Well from my personal experience as an owner... I have loaned out a couple of times... the first time the two ponies went out together as agreed would not be separated and that was fine but one of the loaners wanted to do more with one of the ponies.. so we talked and the yard sounded great so the pony was moved... I normally visited every month but allowed 6 weeks to pass due to Xmas etc., in that time she offered to buy him and I said no but she could have him on loan on a yearly basis... but when I went down to see him.... I could not believe it.. I posted on here pictures of him... I was gobsmacked and my daughter was in tears.... he had been clipped out (no problem) but his diet had been changed and his workload had increased.... he was on under rugged and the yard was under feeding him... so we met up with the yard manager who had been told he was laminitic (hence his new feed) which he had never been... I told them to put him back on the feed we had always fed him and to increase his hay, we also provided additional rugs and told them to rug him more and when we went to see him a week later he had already put on weight...but she didnt agree she had done anything wrong and her OH just said take it back I will buy her a pony... so we took him home the next day... a week later we got a phone call to come get the other pony her friend had loaned as she no longer had time for him....  neither had been wormed or had their teeth done as we had been told....

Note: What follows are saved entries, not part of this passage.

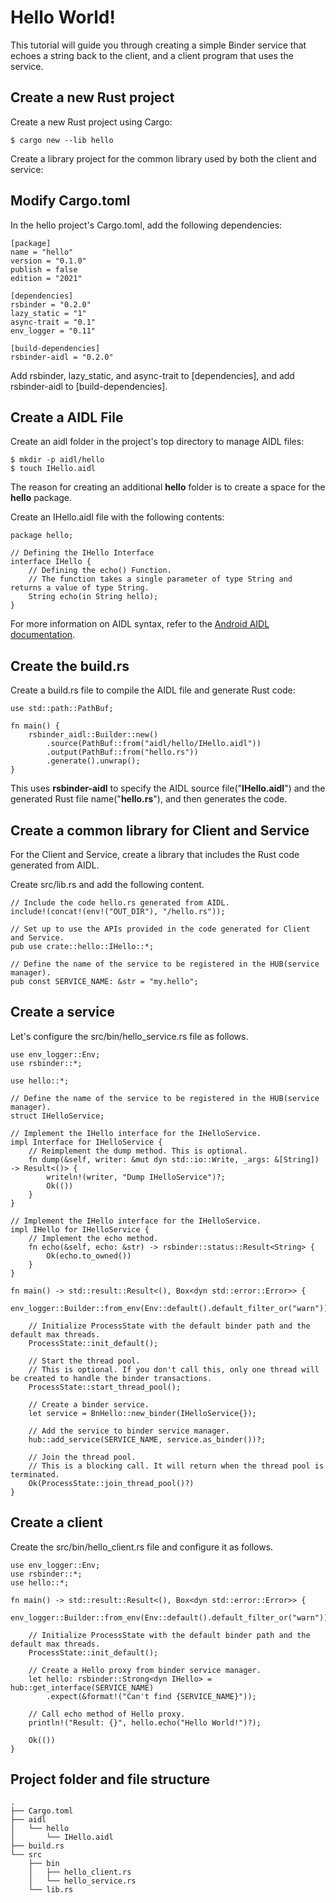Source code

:# Hello World!
This tutorial will guide you through creating a simple Binder service that echoes a string back to the client, and a client program that uses the service.

## Create a new Rust project
Create a new Rust project using Cargo:
```
$ cargo new --lib hello
```
Create a library project for the common library used by both the client and service:

## Modify Cargo.toml
In the hello project's Cargo.toml, add the following dependencies:

```
[package]
name = "hello"
version = "0.1.0"
publish = false
edition = "2021"

[dependencies]
rsbinder = "0.2.0"
lazy_static = "1"
async-trait = "0.1"
env_logger = "0.11"

[build-dependencies]
rsbinder-aidl = "0.2.0"

```
Add rsbinder, lazy_static, and async-trait to [dependencies], and add rsbinder-aidl to [build-dependencies].

## Create a AIDL File
Create an aidl folder in the project's top directory to manage AIDL files:
```
$ mkdir -p aidl/hello
$ touch IHello.aidl
```
The reason for creating an additional **hello** folder is to create a space for the **hello** package.

Create an IHello.aidl file with the following contents:
```
package hello;

// Defining the IHello Interface
interface IHello {
    // Defining the echo() Function.
    // The function takes a single parameter of type String and returns a value of type String.
    String echo(in String hello);
}
```
For more information on AIDL syntax, refer to the [Android AIDL documentation](https://source.android.com/docs/core/architecture/aidl).

## Create the build.rs
Create a build.rs file to compile the AIDL file and generate Rust code:
```
use std::path::PathBuf;

fn main() {
    rsbinder_aidl::Builder::new()
        .source(PathBuf::from("aidl/hello/IHello.aidl"))
        .output(PathBuf::from("hello.rs"))
        .generate().unwrap();
}
```
This uses **rsbinder-aidl** to specify the AIDL source file("**IHello.aidl**") and the generated Rust file name("**hello.rs**"), and then generates the code.

## Create a common library for Client and Service
For the Client and Service, create a library that includes the Rust code generated from AIDL.

Create src/lib.rs and add the following content.
```
// Include the code hello.rs generated from AIDL.
include!(concat!(env!("OUT_DIR"), "/hello.rs"));

// Set up to use the APIs provided in the code generated for Client and Service.
pub use crate::hello::IHello::*;

// Define the name of the service to be registered in the HUB(service manager).
pub const SERVICE_NAME: &str = "my.hello";
```

## Create a service
Let's configure the src/bin/hello_service.rs file as follows.
```
use env_logger::Env;
use rsbinder::*;

use hello::*;

// Define the name of the service to be registered in the HUB(service manager).
struct IHelloService;

// Implement the IHello interface for the IHelloService.
impl Interface for IHelloService {
    // Reimplement the dump method. This is optional.
    fn dump(&self, writer: &mut dyn std::io::Write, _args: &[String]) -> Result<()> {
        writeln!(writer, "Dump IHelloService")?;
        Ok(())
    }
}

// Implement the IHello interface for the IHelloService.
impl IHello for IHelloService {
    // Implement the echo method.
    fn echo(&self, echo: &str) -> rsbinder::status::Result<String> {
        Ok(echo.to_owned())
    }
}

fn main() -> std::result::Result<(), Box<dyn std::error::Error>> {
    env_logger::Builder::from_env(Env::default().default_filter_or("warn")).init();

    // Initialize ProcessState with the default binder path and the default max threads.
    ProcessState::init_default();

    // Start the thread pool.
    // This is optional. If you don't call this, only one thread will be created to handle the binder transactions.
    ProcessState::start_thread_pool();

    // Create a binder service.
    let service = BnHello::new_binder(IHelloService{});

    // Add the service to binder service manager.
    hub::add_service(SERVICE_NAME, service.as_binder())?;

    // Join the thread pool.
    // This is a blocking call. It will return when the thread pool is terminated.
    Ok(ProcessState::join_thread_pool()?)
}
```

## Create a client
Create the src/bin/hello_client.rs file and configure it as follows.
```
use env_logger::Env;
use rsbinder::*;
use hello::*;

fn main() -> std::result::Result<(), Box<dyn std::error::Error>> {
    env_logger::Builder::from_env(Env::default().default_filter_or("warn")).init();

    // Initialize ProcessState with the default binder path and the default max threads.
    ProcessState::init_default();

    // Create a Hello proxy from binder service manager.
    let hello: rsbinder::Strong<dyn IHello> = hub::get_interface(SERVICE_NAME)
        .expect(&format!("Can't find {SERVICE_NAME}"));

    // Call echo method of Hello proxy.
    println!("Result: {}", hello.echo("Hello World!")?);

    Ok(())
}
```

## Project folder and file structure
```
.
├── Cargo.toml
├── aidl
│   └── hello
│       └── IHello.aidl
├── build.rs
└── src
    ├── bin
    │   ├── hello_client.rs
    │   └── hello_service.rs
    └── lib.rs
```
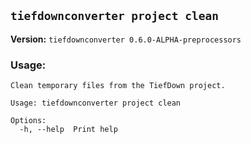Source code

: ## `tiefdownconverter project clean`

**Version:** `tiefdownconverter 0.6.0-ALPHA-preprocessors`

### Usage:
```
Clean temporary files from the TiefDown project.

Usage: tiefdownconverter project clean

Options:
  -h, --help  Print help
```

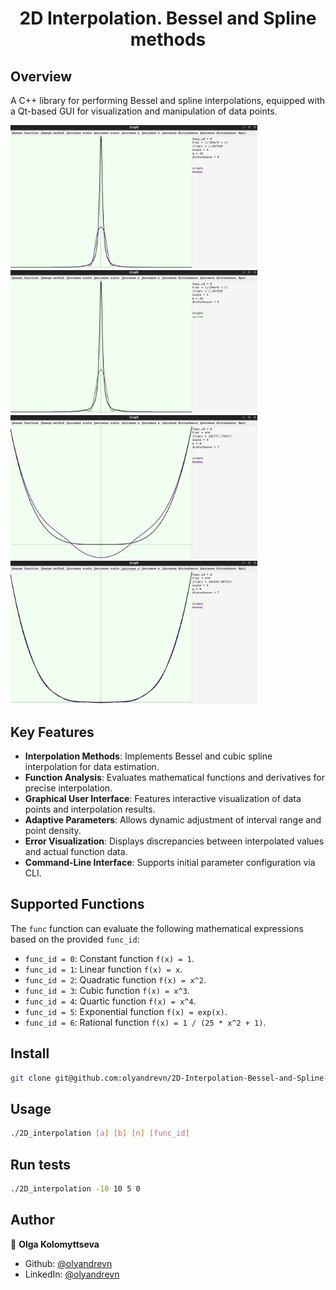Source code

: <h1 align="center">2D Interpolation. Bessel and Spline methods</h1>
<p>
</p>

## Overview
A C++ library for performing Bessel and spline interpolations, equipped with a Qt-based GUI for visualization and manipulation of data points.

<img src="img/Screenshot from 2023-11-08 14-34-43.png" width="395"/> <img src="img/Screenshot from 2023-11-08 14-35-43.png" width="395"/> 
<img src="img/Screenshot from 2023-11-08 14-37-49.png" width="395"/> <img src="img/Screenshot from 2023-11-08 14-38-03.png" width="395"/> 

## Key Features
- **Interpolation Methods**: Implements Bessel and cubic spline interpolation for data estimation.
- **Function Analysis**: Evaluates mathematical functions and derivatives for precise interpolation.
- **Graphical User Interface**: Features interactive visualization of data points and interpolation results.
- **Adaptive Parameters**: Allows dynamic adjustment of interval range and point density.
- **Error Visualization**: Displays discrepancies between interpolated values and actual function data.
- **Command-Line Interface**: Supports initial parameter configuration via CLI.

## Supported Functions
The `func` function can evaluate the following mathematical expressions based on the provided `func_id`:
- `func_id = 0`: Constant function `f(x) = 1`.
- `func_id = 1`: Linear function `f(x) = x`.
- `func_id = 2`: Quadratic function `f(x) = x^2`.
- `func_id = 3`: Cubic function `f(x) = x^3`.
- `func_id = 4`: Quartic function `f(x) = x^4`.
- `func_id = 5`: Exponential function `f(x) = exp(x)`.
- `func_id = 6`: Rational function `f(x) = 1 / (25 * x^2 + 1)`.

  
## Install

```sh
git clone git@github.com:olyandrevn/2D-Interpolation-Bessel-and-Spline-methods.git
```

## Usage

```sh
./2D_interpolation [a] [b] [n] [func_id]
```

## Run tests

```sh
./2D_interpolation -10 10 5 0
```

## Author

👤 **Olga Kolomyttseva**

* Github: [@olyandrevn](https://github.com/olyandrevn)
* LinkedIn: [@olyandrevn](https://linkedin.com/in/olyandrevn)
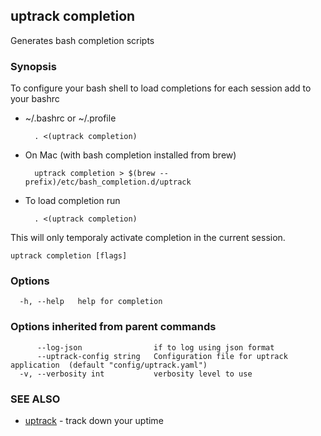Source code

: ## uptrack completion

Generates bash completion scripts

### Synopsis



To configure your bash shell to load completions for each session add to your bashrc

* ~/.bashrc or ~/.profile

        . <(uptrack completion)

* On Mac (with bash completion installed from brew)

        uptrack completion > $(brew --prefix)/etc/bash_completion.d/uptrack

* To load completion run

        . <(uptrack completion)

This will only temporaly activate completion in the current session.


```
uptrack completion [flags]
```

### Options

```
  -h, --help   help for completion
```

### Options inherited from parent commands

```
      --log-json                if to log using json format
      --uptrack-config string   Configuration file for uptrack application  (default "config/uptrack.yaml")
  -v, --verbosity int           verbosity level to use
```

### SEE ALSO

* [uptrack](uptrack.md)	 - track down your uptime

Both ponies are now out on loan to an old friend and only just down the road... we are happy but all I can say is keep an eye on your horses... visit as often as you can and it you are not happy in anyway say so....


----------



## Cezar007 (27 April 2010)

I totally agree, It is up to the owners to check up on their horses and to never just trust that they are getting the care they need even if it is a friend who loans them! I feel awful that i did not check on Fern earlier but I did trust this woman, Never again! I think that the safest way to loan a horse is to keep them with you! I have always had a written agreement when loaning out any horse but really it is not worth the paper it is written on if they break that contract the only thing you can  do is remove the horse as we did.


----------



## Cezar007 (27 April 2010)

And can I just say that our pony may be old but infirm she is not!!!! and even if she were is that any excuse??!!!!


----------